Opened 10 months ago

Closed 10 months ago

Last modified 9 months ago

#7245 closed change (fixed)

Move protocol keyword to end of candidate list

Reported by: mjethani Assignee: mjethani
Priority: P2 Milestone:
Module: Core Keywords:
Cc: hfiguiere Blocked By:
Blocking: #7000 Platform: Unknown / Cross platform
Ready: yes Confidential: no
Tester: Unknown Verified working: yes
Review URL(s):

https://codereview.adblockplus.org/29993555/

Description (last modified by mjethani)

Background

In the _matchesAnyInternal function in lib/matcher.js, we extract all the keywords in the URL and test all the filters assigned to those keywords. The first keyword is typically https or http. There are a few hundred filters in EasyList that get indexed by this keyword, yet the hit rate for this keyword is extremely low.
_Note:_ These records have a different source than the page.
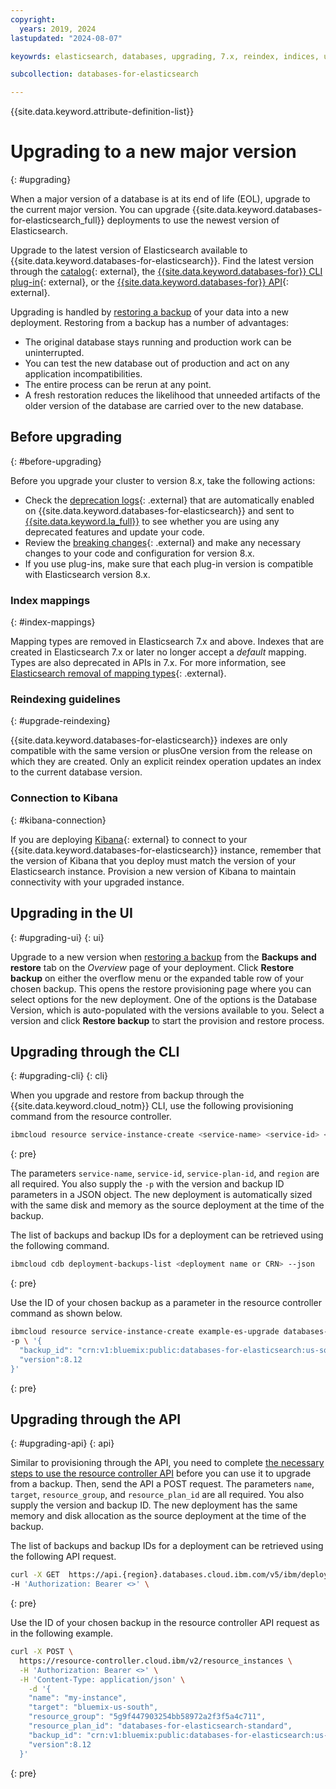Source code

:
 ```yaml
---
copyright:
  years: 2019, 2024
lastupdated: "2024-08-07"

keyowrds: elasticsearch, databases, upgrading, 7.x, reindex, indices, update user passwords, retrieve user passwords, elasticsearch 7.17, indexes, reindexing, reindex

subcollection: databases-for-elasticsearch

---
```


{{site.data.keyword.attribute-definition-list}}

# Upgrading to a new major version
{: #upgrading}

When a major version of a database is at its end of life (EOL), upgrade to the current major version. You can upgrade {{site.data.keyword.databases-for-elasticsearch_full}} deployments to use the newest version of Elasticsearch.

Upgrade to the latest version of Elasticsearch available to {{site.data.keyword.databases-for-elasticsearch}}. Find the latest version through the [catalog](https://cloud.ibm.com/catalog/services/databases-for-elasticsearch){: external}, the [{{site.data.keyword.databases-for}} CLI plug-in](/docs/databases-cli-plugin?topic=databases-cli-plugin-cdb-reference#deployables-show){: external}, or the [{{site.data.keyword.databases-for}} API](https://cloud.ibm.com/apidocs/cloud-databases-api/cloud-databases-api-v5#listdeployables){: external}.

Upgrading is handled by [restoring a backup](/docs/cloud-databases?topic=cloud-databases-dashboard-backups&interface=ui#restore-backup) of your data into a new deployment. Restoring from a backup has a number of advantages:

- The original database stays running and production work can be uninterrupted.
- You can test the new database out of production and act on any application incompatibilities.
- The entire process can be rerun at any point.
- A fresh restoration reduces the likelihood that unneeded artifacts of the older version of the database are carried over to the new database.

## Before upgrading
{: #before-upgrading}

Before you upgrade your cluster to version 8.x, take the following actions:

- Check the [deprecation logs](https://www.elastic.co/guide/en/elasticsearch/reference/current/logging.html#deprecation-logging){: .external} that are automatically enabled on {{site.data.keyword.databases-for-elasticsearch}} and sent to [{{site.data.keyword.la_full}}](/docs/cloud-databases?topic=cloud-databases-logging) to see whether you are using any deprecated features and update your code.
- Review the [breaking changes](https://www.elastic.co/guide/en/elasticsearch/reference/current/breaking-changes.html){: .external} and make any necessary changes to your code and configuration for version 8.x.
- If you use plug-ins, make sure that each plug-in version is compatible with Elasticsearch version 8.x.

### Index mappings
{: #index-mappings}

Mapping types are removed in Elasticsearch 7.x and above. Indexes that are created in Elasticsearch 7.x or later no longer accept a *default* mapping. Types are also deprecated in APIs in 7.x. For more information, see [Elasticsearch removal of mapping types](https://www.elastic.co/guide/en/elasticsearch/reference/current/removal-of-types.html){: .external}.

### Reindexing guidelines
{: #upgrade-reindexing}

{{site.data.keyword.databases-for-elasticsearch}} indexes are only compatible with the same version or plusOne version from the release on which they are created. Only an explicit reindex operation updates an index to the current database version.

### Connection to Kibana
{: #kibana-connection}

If you are deploying [Kibana](https://www.elastic.co/kibana/){: external} to connect to your {{site.data.keyword.databases-for-elasticsearch}} instance, remember that the version of Kibana that you deploy must match the version of your Elasticsearch instance. Provision a new version of Kibana to maintain connectivity with your upgraded instance.

## Upgrading in the UI
{: #upgrading-ui}
{: ui}

Upgrade to a new version when [restoring a backup](/docs/cloud-databases?topic=cloud-databases-dashboard-backups&interface=ui#restore-backup) from the **Backups and restore** tab on the *Overview* page of your deployment. Click **Restore backup** on either the overflow menu or the expanded table row of your chosen backup. This opens the restore provisioning page where you can select options for the new deployment. One of the options is the Database Version, which is auto-populated with the versions available to you. Select a version and click **Restore backup** to start the provision and restore process.

## Upgrading through the CLI
{: #upgrading-cli}
{: cli}

When you upgrade and restore from backup through the {{site.data.keyword.cloud_notm}} CLI, use the following provisioning command from the resource controller.

```sh
ibmcloud resource service-instance-create <service-name> <service-id> <service-plan-id> <region>
```
{: pre}

The parameters `service-name`, `service-id`, `service-plan-id`, and `region` are all required. You also supply the `-p` with the version and backup ID parameters in a JSON object. The new deployment is automatically sized with the same disk and memory as the source deployment at the time of the backup.

The list of backups and backup IDs for a deployment can be retrieved using the following command.

```sh
ibmcloud cdb deployment-backups-list <deployment name or CRN> --json
```
{: pre}

Use the ID of your chosen backup as a parameter in the resource controller command as shown below.

```sh
ibmcloud resource service-instance-create example-es-upgrade databases-for-elasticsearch standard us-south \
-p \ '{
  "backup_id": "crn:v1:bluemix:public:databases-for-elasticsearch:us-south:a/54e8ffe85dcedf470db5b5ee6ac4a8d8:1b8f53db-fc2d-4e24-8470-f82b15c71717:backup:06392e97-df90-46d8-98e8-cb67e9e0a8e6",
  "version":8.12
}'
```
{: pre}

## Upgrading through the API
{: #upgrading-api}
{: api}

Similar to provisioning through the API, you need to complete [the necessary steps to use the resource controller API](/docs/databases-for-elasticsearch?topic=databases-for-elasticsearch-provisioning&interface=api) before you can use it to upgrade from a backup. Then, send the API a POST request. The parameters `name`, `target`, `resource_group`, and `resource_plan_id` are all required. You also supply the version and backup ID. The new deployment has the same memory and disk allocation as the source deployment at the time of the backup.

The list of backups and backup IDs for a deployment can be retrieved using the following API request.

```sh
curl -X GET  https://api.{region}.databases.cloud.ibm.com/v5/ibm/deployments/{id}/backups  
-H 'Authorization: Bearer <>' \
```
{: pre}

Use the ID of your chosen backup in the resource controller API request as in the following example.

```sh
curl -X POST \
  https://resource-controller.cloud.ibm/v2/resource_instances \
  -H 'Authorization: Bearer <>' \
  -H 'Content-Type: application/json' \
    -d '{
    "name": "my-instance",
    "target": "bluemix-us-south",
    "resource_group": "5g9f447903254bb58972a2f3f5a4c711",
    "resource_plan_id": "databases-for-elasticsearch-standard",
    "backup_id": "crn:v1:bluemix:public:databases-for-elasticsearch:us-south:a/54e8ffe85dcedf470db5b5ee6ac4a8d8:1b8f53db-fc2d-4e24-8470-f82b15c71717:backup:06392e97-df90-46d8-98e8-cb67e9e0a8e6",
    "version":8.12
  }'
```
{: pre}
If we move the first keyword to the end of the list of candidates, we can significantly reduce the amount of processing for blocked URLs.
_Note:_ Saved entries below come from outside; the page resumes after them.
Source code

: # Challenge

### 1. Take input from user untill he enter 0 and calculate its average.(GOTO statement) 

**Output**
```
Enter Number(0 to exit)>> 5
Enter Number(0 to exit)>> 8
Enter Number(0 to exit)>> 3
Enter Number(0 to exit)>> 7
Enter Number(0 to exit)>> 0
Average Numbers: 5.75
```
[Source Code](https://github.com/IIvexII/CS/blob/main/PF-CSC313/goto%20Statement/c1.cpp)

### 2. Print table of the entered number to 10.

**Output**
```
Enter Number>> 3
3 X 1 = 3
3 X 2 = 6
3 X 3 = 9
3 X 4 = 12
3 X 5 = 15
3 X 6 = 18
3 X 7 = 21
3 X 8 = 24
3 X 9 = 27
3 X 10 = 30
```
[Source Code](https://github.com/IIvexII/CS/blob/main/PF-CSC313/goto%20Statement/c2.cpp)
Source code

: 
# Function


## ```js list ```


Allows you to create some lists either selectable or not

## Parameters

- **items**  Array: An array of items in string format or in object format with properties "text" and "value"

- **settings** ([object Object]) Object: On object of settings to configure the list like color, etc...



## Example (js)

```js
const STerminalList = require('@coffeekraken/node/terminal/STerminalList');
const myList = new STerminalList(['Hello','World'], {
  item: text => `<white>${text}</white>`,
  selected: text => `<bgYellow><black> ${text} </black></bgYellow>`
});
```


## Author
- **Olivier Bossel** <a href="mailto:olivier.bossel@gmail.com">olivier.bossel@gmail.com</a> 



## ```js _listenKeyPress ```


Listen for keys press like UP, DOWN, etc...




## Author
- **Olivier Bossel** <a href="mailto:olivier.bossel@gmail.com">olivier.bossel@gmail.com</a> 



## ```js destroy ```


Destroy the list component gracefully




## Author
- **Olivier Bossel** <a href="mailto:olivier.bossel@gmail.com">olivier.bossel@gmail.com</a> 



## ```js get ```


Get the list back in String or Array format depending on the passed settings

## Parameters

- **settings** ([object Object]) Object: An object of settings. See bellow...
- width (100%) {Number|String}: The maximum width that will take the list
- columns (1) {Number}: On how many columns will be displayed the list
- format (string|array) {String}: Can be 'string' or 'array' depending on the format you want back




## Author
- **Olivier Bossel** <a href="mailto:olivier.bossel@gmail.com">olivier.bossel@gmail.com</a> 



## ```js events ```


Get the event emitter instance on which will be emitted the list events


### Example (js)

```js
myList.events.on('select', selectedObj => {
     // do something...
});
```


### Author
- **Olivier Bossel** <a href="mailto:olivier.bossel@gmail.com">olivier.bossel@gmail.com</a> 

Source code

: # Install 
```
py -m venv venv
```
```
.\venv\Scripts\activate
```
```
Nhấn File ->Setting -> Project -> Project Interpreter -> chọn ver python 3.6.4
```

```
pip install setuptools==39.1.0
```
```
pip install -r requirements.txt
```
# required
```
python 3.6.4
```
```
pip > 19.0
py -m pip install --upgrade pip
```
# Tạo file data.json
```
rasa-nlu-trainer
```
In my benchmark with Alexa Top 50, I was able to reduce the overall processing for filter matching by ~15% by using this simple trick.

What to change

In the _matchesAnyInternal function in lib/matcher.js, move the first keyword in the URL to the end of the candidate list.

Hints for testers

Make sure that a filter containing the word https or http gets hit if it is the only keyword matching the URL. For example, the filter |https://example.com/ should block any request to https://example.com/ if there is no other filter that blocks the request.

Change History (12)

comment:1 Changed 10 months ago by mjethani

  • Blocking 7000 added
  • Owner set to mjethani

comment:2 Changed 10 months ago by mjethani

  • Review URL(s) modified (diff)

comment:3 Changed 10 months ago by mjethani

  • Status changed from new to reviewing

comment:4 follow-up: Changed 10 months ago by hfiguiere

Out of curiosity wouldn't www also be an early keyword we should move at the end?
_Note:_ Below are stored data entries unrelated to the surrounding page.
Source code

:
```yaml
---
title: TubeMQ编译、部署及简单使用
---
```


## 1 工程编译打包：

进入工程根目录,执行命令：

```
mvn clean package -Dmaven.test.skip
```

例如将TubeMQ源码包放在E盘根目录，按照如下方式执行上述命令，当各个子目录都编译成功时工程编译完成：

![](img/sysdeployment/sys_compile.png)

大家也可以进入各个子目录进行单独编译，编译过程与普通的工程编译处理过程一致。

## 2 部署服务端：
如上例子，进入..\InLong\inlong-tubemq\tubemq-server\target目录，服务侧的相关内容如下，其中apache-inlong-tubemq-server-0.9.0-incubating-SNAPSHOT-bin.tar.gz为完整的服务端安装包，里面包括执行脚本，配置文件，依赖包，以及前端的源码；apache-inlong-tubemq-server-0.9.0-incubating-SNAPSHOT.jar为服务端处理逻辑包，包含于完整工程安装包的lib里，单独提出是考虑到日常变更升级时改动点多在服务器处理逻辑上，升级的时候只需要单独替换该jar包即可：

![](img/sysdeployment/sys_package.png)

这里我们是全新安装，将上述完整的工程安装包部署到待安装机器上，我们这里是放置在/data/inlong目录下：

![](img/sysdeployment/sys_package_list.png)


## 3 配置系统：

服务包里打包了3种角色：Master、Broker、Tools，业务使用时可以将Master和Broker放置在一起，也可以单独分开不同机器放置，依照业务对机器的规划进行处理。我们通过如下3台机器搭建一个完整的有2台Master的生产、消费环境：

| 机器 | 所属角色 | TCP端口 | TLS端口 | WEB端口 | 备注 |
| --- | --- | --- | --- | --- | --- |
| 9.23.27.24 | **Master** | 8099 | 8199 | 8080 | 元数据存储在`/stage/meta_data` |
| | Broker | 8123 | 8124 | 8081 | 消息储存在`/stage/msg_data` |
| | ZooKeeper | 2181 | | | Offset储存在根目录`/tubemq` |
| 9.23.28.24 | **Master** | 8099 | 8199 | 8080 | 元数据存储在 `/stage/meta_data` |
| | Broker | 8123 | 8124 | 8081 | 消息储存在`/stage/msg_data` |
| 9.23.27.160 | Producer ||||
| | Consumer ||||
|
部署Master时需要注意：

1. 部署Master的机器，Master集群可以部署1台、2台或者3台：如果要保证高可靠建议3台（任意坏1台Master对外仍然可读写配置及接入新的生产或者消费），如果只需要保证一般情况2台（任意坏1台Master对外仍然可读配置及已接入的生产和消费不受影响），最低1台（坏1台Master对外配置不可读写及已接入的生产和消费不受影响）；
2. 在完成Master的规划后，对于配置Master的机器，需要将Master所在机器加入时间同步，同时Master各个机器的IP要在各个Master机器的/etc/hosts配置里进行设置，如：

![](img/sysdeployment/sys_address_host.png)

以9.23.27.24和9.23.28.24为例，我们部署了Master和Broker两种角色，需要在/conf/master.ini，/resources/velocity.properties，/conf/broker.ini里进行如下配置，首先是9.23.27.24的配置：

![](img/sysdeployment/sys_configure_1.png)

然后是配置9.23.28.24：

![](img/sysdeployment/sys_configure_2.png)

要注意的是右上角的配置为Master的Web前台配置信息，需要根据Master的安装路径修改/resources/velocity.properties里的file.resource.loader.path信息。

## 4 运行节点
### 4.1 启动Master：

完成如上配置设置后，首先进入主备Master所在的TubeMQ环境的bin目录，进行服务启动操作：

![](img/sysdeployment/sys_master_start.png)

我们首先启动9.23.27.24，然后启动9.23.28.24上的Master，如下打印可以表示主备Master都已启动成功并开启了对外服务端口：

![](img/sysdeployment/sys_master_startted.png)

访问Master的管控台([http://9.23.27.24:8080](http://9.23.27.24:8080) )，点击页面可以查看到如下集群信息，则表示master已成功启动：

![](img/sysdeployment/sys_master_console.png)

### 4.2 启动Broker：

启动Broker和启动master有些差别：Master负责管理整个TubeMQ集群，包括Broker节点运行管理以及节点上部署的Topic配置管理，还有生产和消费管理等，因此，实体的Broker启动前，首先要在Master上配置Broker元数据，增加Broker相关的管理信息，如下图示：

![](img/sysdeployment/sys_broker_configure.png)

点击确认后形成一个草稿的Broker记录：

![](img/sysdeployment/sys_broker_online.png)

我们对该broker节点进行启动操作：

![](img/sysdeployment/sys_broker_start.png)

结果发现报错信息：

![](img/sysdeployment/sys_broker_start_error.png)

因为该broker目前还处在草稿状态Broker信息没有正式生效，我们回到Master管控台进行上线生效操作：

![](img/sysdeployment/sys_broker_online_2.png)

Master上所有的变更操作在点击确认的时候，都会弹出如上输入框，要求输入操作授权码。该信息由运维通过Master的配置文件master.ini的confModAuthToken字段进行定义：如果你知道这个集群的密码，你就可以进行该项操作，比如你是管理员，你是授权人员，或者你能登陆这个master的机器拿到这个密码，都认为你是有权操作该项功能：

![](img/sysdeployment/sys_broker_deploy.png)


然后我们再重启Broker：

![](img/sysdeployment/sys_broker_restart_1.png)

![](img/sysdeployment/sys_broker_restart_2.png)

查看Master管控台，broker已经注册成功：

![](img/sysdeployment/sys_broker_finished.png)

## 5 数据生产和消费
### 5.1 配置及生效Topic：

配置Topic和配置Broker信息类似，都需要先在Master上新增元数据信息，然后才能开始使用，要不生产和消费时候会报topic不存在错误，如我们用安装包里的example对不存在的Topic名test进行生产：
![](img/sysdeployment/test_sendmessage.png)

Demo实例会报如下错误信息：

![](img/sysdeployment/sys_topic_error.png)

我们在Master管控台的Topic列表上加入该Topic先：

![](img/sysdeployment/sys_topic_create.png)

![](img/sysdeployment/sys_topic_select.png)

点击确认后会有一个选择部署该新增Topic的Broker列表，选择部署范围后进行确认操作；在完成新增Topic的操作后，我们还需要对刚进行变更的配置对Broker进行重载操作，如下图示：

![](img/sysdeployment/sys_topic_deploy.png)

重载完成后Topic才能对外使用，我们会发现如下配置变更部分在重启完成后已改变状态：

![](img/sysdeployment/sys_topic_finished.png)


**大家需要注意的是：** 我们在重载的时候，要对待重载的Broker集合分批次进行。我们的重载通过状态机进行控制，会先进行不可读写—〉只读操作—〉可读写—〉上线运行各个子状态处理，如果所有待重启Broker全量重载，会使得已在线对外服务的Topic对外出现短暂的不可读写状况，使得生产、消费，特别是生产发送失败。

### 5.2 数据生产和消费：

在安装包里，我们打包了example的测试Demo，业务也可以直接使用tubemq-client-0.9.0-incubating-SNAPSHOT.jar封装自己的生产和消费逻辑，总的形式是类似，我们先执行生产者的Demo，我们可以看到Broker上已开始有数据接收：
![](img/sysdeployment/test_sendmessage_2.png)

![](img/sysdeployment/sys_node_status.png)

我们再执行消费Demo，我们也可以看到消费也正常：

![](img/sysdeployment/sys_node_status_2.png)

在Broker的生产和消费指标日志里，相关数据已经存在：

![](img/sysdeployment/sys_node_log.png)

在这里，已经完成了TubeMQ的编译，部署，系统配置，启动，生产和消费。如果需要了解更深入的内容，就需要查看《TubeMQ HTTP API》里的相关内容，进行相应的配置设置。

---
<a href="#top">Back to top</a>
comment:5 Changed 10 months ago by abpbot

A commit referencing this issue has landed:
Issue 7245 - Move protocol keyword to end of candidate list

comment:6 in reply to: ↑ 4 ; follow-up: Changed 10 months ago by mjethani

Replying to hfiguiere:

Out of curiosity wouldn't www also be an early keyword we should move at the end?

That's a good point.

The way I went for the first keyword in the URL is not by looking for https but by measuring the hit rate (number of hits as a percentage of number of tests) for the given keyword position. Index 0 had an exceptionally low hit rate, it was clearly an outlier and made no sense until I saw that it was mostly https. Index 1 had a relatively good hit rate, comparable with index 2.

comment:7 Changed 10 months ago by mjethani

  • Description modified (diff)

comment:8 Changed 10 months ago by mjethani

  • Resolution set to fixed
  • Status changed from reviewing to closed

comment:9 in reply to: ↑ 6 Changed 10 months ago by mjethani

Replying to mjethani:

Replying to hfiguiere:

Out of curiosity wouldn't www also be an early keyword we should move at the end?

That's a good point.

By the way, I checked, and there are not that many filters assigned to the keyword www. On the other hand, I found quite a few for com. We may want to analyze this further. Maybe in the future we want to move some well-known keywords to the end of the list. Maybe we also want to have this set of well-known keywords generated dynamically as the filters are loaded.

Last edited 10 months ago by mjethani (previous) (diff)

comment:10 Changed 10 months ago by mjethani

  • Cc hfiguiere added

comment:11 Changed 10 months ago by abpbot

A commit referencing this issue has landed:
Issue 7245 - Move protocol keyword to end of candidate list

comment:12 Changed 9 months ago by rscott

  • Verified working set
Note: See TracTickets for help on using tickets.